Cancer-Associated Immune Resistance and Evasion of Immune Surveillance in Colorectal Cancer

1Department of Pathology and Diagnostics, University of Verona, 31134 Verona, Italy
2Medical Oncology Unit, Fatebenefratelli Hospital, 82100 Benevento, Italy
3Department of Experimental and Clinical Medicine “Gaetano Salvatore”, University “Magna Grecia”, 88100 Catanzaro, Italy
4Department of Sciences and Technologies, University of Sannio, 82100 Benevento, Italy

Received 30 October 2015; Revised 11 January 2016; Accepted 20 January 2016

Academic Editor: Hassan Ashktorab

Copyright © 2016 Pietro Parcesepe et al. This is an open access article distributed under the Creative Commons Attribution License, which permits unrestricted use, distribution, and reproduction in any medium, provided the original work is properly cited.

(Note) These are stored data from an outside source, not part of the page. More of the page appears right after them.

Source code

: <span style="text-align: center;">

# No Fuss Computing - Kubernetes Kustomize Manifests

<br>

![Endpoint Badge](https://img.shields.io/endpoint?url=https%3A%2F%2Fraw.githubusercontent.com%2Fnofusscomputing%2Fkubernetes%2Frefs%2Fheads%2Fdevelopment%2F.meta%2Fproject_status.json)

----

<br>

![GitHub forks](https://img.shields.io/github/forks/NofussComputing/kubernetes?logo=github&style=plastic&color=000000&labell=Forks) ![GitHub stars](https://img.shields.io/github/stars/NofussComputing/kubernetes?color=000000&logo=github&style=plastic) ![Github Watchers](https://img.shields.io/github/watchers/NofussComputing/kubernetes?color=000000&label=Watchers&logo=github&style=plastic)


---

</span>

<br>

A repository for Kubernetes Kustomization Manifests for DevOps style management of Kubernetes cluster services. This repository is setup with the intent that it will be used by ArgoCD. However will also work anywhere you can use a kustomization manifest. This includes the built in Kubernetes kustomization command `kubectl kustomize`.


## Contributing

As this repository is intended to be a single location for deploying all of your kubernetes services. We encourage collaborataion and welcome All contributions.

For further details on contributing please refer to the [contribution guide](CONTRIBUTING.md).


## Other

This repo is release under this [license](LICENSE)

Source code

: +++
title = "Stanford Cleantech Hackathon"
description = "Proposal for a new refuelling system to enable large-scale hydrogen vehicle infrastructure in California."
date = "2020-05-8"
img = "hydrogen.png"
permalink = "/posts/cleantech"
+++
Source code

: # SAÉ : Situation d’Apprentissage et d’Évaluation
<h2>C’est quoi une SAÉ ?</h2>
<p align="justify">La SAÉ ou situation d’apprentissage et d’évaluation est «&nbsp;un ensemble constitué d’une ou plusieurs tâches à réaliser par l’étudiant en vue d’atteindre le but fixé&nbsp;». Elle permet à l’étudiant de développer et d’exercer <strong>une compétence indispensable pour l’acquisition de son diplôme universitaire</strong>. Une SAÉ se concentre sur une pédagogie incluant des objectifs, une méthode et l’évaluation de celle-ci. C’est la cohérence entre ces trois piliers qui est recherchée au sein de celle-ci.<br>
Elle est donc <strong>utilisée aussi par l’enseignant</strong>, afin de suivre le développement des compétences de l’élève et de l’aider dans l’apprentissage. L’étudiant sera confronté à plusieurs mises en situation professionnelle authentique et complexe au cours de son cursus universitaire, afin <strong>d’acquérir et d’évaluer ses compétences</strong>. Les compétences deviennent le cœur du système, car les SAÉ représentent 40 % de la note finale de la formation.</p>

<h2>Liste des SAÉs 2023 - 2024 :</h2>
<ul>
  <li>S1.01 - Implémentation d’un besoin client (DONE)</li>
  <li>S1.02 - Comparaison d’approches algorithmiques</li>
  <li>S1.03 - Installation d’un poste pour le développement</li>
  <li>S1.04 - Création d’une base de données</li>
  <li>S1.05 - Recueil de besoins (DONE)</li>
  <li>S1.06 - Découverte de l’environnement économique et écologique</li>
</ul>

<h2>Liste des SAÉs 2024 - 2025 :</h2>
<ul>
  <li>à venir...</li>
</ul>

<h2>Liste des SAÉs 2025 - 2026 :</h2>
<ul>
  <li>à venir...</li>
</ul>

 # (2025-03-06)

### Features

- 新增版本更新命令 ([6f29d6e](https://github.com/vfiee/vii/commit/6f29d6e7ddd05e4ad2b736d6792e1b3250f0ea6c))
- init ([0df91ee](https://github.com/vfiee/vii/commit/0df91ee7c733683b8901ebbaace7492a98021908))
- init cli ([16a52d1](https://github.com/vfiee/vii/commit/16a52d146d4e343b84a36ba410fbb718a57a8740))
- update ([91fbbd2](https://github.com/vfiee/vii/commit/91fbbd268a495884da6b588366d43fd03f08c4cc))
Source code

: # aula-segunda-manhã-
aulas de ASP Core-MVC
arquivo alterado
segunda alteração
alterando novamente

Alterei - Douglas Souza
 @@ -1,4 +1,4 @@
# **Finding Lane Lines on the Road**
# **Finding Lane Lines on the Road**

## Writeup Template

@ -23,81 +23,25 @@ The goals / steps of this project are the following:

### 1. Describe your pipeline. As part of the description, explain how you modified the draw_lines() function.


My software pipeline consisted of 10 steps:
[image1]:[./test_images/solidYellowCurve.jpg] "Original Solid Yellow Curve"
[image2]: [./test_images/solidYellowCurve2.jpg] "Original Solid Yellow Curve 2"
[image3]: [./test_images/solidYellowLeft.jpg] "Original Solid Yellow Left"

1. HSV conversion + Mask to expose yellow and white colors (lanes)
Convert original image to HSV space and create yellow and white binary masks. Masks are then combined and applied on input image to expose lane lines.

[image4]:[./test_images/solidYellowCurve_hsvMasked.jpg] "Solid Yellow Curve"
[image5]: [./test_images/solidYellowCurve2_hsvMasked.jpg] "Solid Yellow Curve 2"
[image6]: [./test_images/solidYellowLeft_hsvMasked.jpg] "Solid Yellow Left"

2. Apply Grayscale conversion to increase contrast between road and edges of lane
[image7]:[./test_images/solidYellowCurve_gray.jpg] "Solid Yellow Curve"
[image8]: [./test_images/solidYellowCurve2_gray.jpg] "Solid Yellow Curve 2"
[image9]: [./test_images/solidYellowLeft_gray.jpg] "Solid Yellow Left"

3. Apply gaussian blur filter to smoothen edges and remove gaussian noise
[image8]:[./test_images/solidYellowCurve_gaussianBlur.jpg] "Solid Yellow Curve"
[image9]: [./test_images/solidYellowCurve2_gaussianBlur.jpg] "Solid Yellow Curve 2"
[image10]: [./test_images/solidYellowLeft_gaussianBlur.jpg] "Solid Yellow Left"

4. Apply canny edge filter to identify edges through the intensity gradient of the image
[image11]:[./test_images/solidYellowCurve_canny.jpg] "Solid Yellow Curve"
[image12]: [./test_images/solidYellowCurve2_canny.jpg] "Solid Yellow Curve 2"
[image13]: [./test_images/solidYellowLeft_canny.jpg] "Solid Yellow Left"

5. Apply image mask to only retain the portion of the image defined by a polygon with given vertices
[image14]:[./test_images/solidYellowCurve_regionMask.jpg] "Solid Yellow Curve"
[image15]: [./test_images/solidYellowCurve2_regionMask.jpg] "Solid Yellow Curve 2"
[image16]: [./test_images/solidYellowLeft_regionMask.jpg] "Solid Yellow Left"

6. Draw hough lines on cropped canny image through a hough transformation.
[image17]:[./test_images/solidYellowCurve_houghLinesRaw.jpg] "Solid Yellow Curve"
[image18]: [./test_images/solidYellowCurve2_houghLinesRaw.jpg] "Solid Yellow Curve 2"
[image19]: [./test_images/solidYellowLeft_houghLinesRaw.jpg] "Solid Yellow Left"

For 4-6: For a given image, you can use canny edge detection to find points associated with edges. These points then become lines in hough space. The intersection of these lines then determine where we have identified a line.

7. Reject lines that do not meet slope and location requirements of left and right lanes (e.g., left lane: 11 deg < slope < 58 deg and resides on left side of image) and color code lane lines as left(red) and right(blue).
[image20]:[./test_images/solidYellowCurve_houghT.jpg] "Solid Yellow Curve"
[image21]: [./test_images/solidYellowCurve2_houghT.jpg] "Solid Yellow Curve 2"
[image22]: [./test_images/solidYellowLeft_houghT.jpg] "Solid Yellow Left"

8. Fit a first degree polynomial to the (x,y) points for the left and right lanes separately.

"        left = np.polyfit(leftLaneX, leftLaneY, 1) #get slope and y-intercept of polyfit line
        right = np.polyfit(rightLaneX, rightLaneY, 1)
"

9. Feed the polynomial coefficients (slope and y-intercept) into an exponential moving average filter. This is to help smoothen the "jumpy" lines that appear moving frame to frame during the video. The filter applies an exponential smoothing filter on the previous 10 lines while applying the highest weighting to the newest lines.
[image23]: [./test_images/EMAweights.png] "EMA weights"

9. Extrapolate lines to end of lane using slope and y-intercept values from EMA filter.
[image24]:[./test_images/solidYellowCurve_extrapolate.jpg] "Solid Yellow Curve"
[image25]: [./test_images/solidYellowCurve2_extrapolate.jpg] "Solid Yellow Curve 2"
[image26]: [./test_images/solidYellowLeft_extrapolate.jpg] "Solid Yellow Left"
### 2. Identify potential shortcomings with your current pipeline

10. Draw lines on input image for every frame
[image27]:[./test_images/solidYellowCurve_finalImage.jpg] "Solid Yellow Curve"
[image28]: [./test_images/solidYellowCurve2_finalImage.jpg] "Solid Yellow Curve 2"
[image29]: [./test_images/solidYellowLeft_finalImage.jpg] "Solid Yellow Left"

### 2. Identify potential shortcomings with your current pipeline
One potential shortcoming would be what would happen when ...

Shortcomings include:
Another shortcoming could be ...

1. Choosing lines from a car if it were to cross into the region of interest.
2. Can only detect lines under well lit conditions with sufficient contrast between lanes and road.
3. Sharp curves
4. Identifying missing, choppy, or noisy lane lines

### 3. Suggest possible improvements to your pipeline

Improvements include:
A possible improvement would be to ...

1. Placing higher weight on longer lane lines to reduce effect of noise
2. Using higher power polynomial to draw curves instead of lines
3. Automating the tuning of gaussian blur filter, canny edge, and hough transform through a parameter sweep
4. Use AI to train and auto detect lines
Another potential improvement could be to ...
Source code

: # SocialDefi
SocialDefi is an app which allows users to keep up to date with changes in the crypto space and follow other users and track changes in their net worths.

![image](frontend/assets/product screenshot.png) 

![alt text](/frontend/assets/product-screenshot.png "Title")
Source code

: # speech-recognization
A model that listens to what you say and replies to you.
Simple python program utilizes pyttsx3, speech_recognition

Data from molecular profiles of tumors and tumor associated cells provide a model in which cancer cells can acquire the capability of avoiding immune surveillance by expressing an immune-like phenotype. Recent works reveal that expression of immune antigens (PDL1, CD47, CD73, CD14, CD68, MAC387, CD163, DAP12, and CD15) by tumor cells “immune resistance,” combined with prometastatic function of nonmalignant infiltrating cells, may represent a strategy to overcome the rate-limiting steps of metastatic cascade through (a) enhanced interactions with protumorigenic myeloid cells and escape from T-dependent immune response mediated by CD8+ and natural killer (NK) cells; (b) production of immune mediators that establish a local and systemic tumor-supportive environment (premetastatic niche); (c) ability to survive either in the peripheral blood as circulating tumor cells (CTCs) or at the metastatic site forming a cooperative prometastatic loop with foreign “myeloid” cells, macrophages, and neutrophils, respectively. The development of cancer-specific “immune resistance” can be orchestrated either by cooperation with tumor microenvironment or by successive rounds of genetic/epigenetic changes. Recognition of the applicability of this model may provide effective therapeutic avenues for complete elimination of immune-resistant metastatic cells and for enhanced antitumor immunity as part of a combinatorial strategy.